Huang R (2022). “A Quantitative High-Throughput Screening Data Analysis Pipeline for Activity Profiling.” Methods in molecular biology (Clifton, N.J.), 2474, 133—145. ISSN 1064-3745, doi:10.1007/978-1-0716-2213-1_13.

Examples


fit_cc2_modl(c(-9, -8, -7, -6, -5, -4), c(0, 2, 30, 40, 50, 60))

Fit one set of concentration-response data using types of models

Description

A convenient function to fit data using available models and to sort the outcomes by AIC values.

Usage

fit_modls(Conc, Resp, Mask = NULL, modls, ...)

Arguments

Conc

A vector of log10 concentrations.

Resp

A vector of numeric responses.

Mask

Default = NULL or a vector of 1 or 0. 1 is for masking the respective response.

modls

The model types for the fitting. Currently available models are 3-parameter Hill model (hill), constant model (cnst), and Curve Class2 4-parameter Hill model (cc2). Multiple values are only allowed for the hill and cnst combination.

...

The named input configurations for replacing the default configurations. The input configuration needs to add model type as the prefix. For example, hill_pdir = -1 will set the Hill fit only to the decreasing direction. Another common parameter for cc2 model is cc2_classSD. The default value of cc2_classSD is 5%, which might be too small for noiser endpoints.

Details

The backbone of fit method using hill (3-parameter Hill model) and cnst (constant model) is based on the implementation from tcpl package. But the lower bound of ga is lower by log10(1/100). The cc2 model is the 4-parameter Hill model from Curve Class2.

Value

A list of components named by the models. The models are sorted by their AIC values (when multiple models are used). Thus, the first component has the best fit.

hill

Fit output from Hill equation

modl: model type, i.e., hill
fit: fittable, 1 (yes) or 0 (no)
aic: AIC value
tp: model top, <0 means the fit for decreasing direction is preferred
ga: ac50 (log10 scale)
gw: Hill coefficient
er: scale term for Student's t distribution

cnst

Fit output from constant model

modl: model type, i.e., cnst
fit: fittable?, 1 or 0
aic: AIC value
er: scale term

cc2

Fit output from Curve Class 2 model

modl: model type, i.e., cc2
fit: fittable, 1 (yes) or 0 (no)
aic: NA, it is not calculated for this model.
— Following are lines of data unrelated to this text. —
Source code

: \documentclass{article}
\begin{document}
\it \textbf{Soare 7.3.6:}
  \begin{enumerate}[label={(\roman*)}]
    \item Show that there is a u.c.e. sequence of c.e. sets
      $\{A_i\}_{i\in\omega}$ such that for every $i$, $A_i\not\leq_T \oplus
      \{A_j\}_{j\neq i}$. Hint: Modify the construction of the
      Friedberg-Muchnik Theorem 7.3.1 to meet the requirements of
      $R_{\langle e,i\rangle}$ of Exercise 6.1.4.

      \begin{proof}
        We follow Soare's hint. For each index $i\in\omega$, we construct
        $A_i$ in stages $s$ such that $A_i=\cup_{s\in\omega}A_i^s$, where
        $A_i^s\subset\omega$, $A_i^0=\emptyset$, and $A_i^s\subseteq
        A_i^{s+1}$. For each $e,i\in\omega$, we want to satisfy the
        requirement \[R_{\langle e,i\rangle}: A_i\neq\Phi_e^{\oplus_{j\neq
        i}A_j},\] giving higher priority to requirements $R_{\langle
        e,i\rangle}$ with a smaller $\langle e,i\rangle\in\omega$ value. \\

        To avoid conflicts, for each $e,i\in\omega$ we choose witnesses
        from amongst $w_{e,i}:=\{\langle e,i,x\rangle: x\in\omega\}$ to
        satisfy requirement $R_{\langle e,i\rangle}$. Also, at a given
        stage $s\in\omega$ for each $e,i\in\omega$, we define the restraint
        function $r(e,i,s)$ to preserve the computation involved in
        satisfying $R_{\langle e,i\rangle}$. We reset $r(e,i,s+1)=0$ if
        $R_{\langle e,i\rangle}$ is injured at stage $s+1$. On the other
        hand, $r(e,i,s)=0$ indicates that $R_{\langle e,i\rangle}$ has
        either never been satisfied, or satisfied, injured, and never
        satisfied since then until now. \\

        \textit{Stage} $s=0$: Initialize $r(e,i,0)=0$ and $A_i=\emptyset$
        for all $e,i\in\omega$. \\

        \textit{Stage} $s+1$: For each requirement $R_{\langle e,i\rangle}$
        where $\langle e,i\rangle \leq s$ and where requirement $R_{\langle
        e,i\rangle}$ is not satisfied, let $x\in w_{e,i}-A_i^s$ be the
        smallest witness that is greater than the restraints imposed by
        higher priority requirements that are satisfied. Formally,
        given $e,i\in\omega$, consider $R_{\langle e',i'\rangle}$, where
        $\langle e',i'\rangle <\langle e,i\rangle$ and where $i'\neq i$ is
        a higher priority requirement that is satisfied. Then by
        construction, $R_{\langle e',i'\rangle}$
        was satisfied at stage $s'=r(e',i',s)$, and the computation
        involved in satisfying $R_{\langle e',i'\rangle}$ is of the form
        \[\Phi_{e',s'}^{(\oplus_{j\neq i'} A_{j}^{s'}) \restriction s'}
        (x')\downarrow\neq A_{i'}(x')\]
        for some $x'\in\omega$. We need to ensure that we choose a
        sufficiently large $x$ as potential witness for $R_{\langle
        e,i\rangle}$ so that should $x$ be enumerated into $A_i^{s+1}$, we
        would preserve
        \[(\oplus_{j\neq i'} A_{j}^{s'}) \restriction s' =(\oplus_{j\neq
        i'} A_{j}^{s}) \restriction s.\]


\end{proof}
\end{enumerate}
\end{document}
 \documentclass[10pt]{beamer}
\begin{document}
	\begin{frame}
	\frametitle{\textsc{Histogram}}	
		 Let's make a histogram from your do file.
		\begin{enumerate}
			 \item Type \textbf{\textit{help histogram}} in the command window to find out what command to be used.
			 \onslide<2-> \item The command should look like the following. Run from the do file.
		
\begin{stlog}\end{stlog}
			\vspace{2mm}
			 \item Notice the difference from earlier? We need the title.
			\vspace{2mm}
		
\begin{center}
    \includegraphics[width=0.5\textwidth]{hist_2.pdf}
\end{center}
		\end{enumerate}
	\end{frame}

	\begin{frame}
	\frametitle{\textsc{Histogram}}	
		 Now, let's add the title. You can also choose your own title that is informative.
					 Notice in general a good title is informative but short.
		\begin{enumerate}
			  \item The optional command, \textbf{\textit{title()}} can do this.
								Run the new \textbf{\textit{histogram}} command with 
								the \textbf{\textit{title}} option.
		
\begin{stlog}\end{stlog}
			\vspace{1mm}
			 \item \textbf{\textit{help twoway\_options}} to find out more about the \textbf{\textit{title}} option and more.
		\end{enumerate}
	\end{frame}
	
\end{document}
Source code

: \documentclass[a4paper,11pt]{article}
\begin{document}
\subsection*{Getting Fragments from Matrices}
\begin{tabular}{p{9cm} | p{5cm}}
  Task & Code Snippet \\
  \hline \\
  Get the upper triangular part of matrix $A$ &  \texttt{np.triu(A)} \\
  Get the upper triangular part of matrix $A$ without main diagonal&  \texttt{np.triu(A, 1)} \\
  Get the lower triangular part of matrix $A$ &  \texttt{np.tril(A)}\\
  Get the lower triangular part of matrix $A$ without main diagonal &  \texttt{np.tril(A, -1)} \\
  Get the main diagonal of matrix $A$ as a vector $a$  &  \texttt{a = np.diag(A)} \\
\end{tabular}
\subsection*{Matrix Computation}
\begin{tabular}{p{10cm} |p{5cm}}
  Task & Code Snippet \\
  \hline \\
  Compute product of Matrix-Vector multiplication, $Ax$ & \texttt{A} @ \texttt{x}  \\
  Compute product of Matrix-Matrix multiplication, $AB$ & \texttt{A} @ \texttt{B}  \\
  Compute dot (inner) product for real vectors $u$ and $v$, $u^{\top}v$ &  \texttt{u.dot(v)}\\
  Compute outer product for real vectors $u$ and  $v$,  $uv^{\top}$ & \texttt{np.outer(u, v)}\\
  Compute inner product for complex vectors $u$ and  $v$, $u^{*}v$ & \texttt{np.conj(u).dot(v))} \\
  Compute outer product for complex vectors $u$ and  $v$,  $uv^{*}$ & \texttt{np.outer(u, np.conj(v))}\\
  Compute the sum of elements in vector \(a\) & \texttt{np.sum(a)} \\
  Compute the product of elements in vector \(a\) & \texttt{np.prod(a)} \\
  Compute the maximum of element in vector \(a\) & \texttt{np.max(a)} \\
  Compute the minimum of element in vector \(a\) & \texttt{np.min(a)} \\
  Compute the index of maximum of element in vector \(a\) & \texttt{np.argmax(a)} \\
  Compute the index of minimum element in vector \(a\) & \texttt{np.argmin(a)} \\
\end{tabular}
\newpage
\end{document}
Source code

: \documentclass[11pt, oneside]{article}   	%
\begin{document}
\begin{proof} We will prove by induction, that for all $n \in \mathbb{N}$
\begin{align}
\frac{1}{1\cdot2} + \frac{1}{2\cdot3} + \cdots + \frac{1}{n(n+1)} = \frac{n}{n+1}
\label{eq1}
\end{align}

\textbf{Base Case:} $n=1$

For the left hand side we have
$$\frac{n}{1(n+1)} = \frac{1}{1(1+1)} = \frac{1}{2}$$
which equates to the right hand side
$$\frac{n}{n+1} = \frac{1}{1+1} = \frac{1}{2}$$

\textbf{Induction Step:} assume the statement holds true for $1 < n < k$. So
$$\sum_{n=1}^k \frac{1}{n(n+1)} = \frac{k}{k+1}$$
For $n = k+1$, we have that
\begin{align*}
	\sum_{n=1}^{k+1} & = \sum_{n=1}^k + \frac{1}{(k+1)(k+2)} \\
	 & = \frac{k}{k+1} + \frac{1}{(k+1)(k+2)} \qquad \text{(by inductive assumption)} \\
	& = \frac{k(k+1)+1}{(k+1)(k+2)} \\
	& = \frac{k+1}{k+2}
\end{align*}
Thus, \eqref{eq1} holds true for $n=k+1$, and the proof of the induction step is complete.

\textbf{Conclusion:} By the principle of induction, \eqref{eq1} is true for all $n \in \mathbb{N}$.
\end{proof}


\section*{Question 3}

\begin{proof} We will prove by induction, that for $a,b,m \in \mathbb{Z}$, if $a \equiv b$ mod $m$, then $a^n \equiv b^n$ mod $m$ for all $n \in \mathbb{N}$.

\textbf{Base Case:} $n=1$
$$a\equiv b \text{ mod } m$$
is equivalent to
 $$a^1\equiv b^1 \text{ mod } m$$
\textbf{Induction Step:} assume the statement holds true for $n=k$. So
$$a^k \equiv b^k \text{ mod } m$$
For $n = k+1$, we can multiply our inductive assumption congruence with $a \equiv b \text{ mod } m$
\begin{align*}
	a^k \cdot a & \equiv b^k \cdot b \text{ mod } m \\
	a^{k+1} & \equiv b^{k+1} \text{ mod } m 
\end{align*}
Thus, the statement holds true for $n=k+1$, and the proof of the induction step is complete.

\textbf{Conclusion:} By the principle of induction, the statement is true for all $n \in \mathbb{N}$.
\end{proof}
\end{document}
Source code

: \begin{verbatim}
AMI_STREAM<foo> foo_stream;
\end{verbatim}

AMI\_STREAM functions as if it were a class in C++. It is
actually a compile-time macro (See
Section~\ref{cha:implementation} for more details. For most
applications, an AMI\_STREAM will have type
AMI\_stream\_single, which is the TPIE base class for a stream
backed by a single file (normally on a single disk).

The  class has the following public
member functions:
The parameter is kept for compatability.
cc2: curve class2, default = 4
tp: model top, <0 means the fit for decreasing direction is preferred
ga: ac50 (log10 scale)
gw: Hill coefficient
bt: model bottom
pvalue: from F-test, for fit quality
r2: fitness
masks: a string to indicate at which positions of response are masked
nmasks: number of masked responses

Examples


concd <- c(-9, -8, -7, -6, -5, -4)
respd <- c(0, 2, 30, 40, 50, 20)
maskd <- c(0, 0, 0, 0, 0, 1)

# run hill only
fit_modls(concd, respd, modls = "hill")

# run hill only + increasing direction only
fit_modls(concd, respd, modls = "hill", hill_pdir = 1)

# run cc2 only + change of classSD
fit_modls(concd, respd, modls = "cc2", cc2_classSD = 10)

# run hill + cnst
fit_modls(concd, respd, modls = c("hill", "cnst"))

# run with mask at the highest concentration
fit_modls(concd, respd, maskd, modls = "hill")

Get the default configurations for the Hill fit

Description

The function gives the default settings by using one set of concentration-response data.

Usage

get_hill_fit_config(Conc, Resp, optimf = "tcplObjHill")

Arguments

Conc

A vector of log10 concentrations.

Resp

A vector of numeric responses.

optimf

The default optimized function is tcpl::tcplObjHill(). but can be changed to ObjHillnorm().

Value

A list of input configurations.

theta: initial values of parameters for Hill equation: tp, ga, gw, er
f: the object function
ui: the bound matrix
ci: the bound constraints

Merge results from multiple rcurvep objects

Description

Sometimes user may want to try multiple curvep setting and pick the one that can capture the shape (wAUC != 0). The highest absolute wAUC from the chemical-endpoint(-sample_id) pair will be picked.

Usage

merge_rcurvep_objs(...)

Arguments

...

rcurvep objects

Value

an updated rcurvep object with config = NULL

Examples


data(zfishbeh)

# combine default + mask
out1 <- combi_run_rcurvep(zfishbeh, TRSH = 10)
out2 <- combi_run_rcurvep(zfishbeh, TRSH = 10, mask = 1)
m1 <- merge_rcurvep_objs(out1, out2)

# use same set of samples to combine
out1 <- combi_run_rcurvep(zfishbeh, TRSH = 10, n_samples = 2, seed = 300)
out2 <- combi_run_rcurvep(zfishbeh, TRSH = 10, mask = 1, n_samples = 2, seed = 300)
m1 <- merge_rcurvep_objs(out1, out2)

Plot BMR diagnostic curves

Description

Plot BMR diagnostic curves

Usage

## S3 method for class 'rcurvep_bmr'
plot(x, ...)

Arguments

x

The rcurvep_bmr object from estimate_dataset_bmr().

...

Allowed values: n_in_page, number of endpoints in a page.

Value

A ggplot object.

Examples


data(zfishdev_act)
bmr_out <- estimate_dataset_bmr(zfishdev_act, plot = FALSE)
plot(bmr_out)

Run parametric fits using types of models on concentration-response datasets

Description

Confidence intervals of activity metrics can be obtained through bootstrap approach. The bootstrap samples are generated by adding the residuals (the difference between the original responses and the Hill fit) to the fitted response (only for Hill equation, 3-parameter).

Usage

run_fit(d, modls, keep_sets = c("fit_set", "resp_set"), n_samples = NULL, ...)

Arguments

d

Datasets with concentration-response data. An example is zfishbeh. mask column is optional.

modls

keep_sets

Output datasets. Multiple values are allowed. Default values are fit_set and resp_set. fit_set is a must.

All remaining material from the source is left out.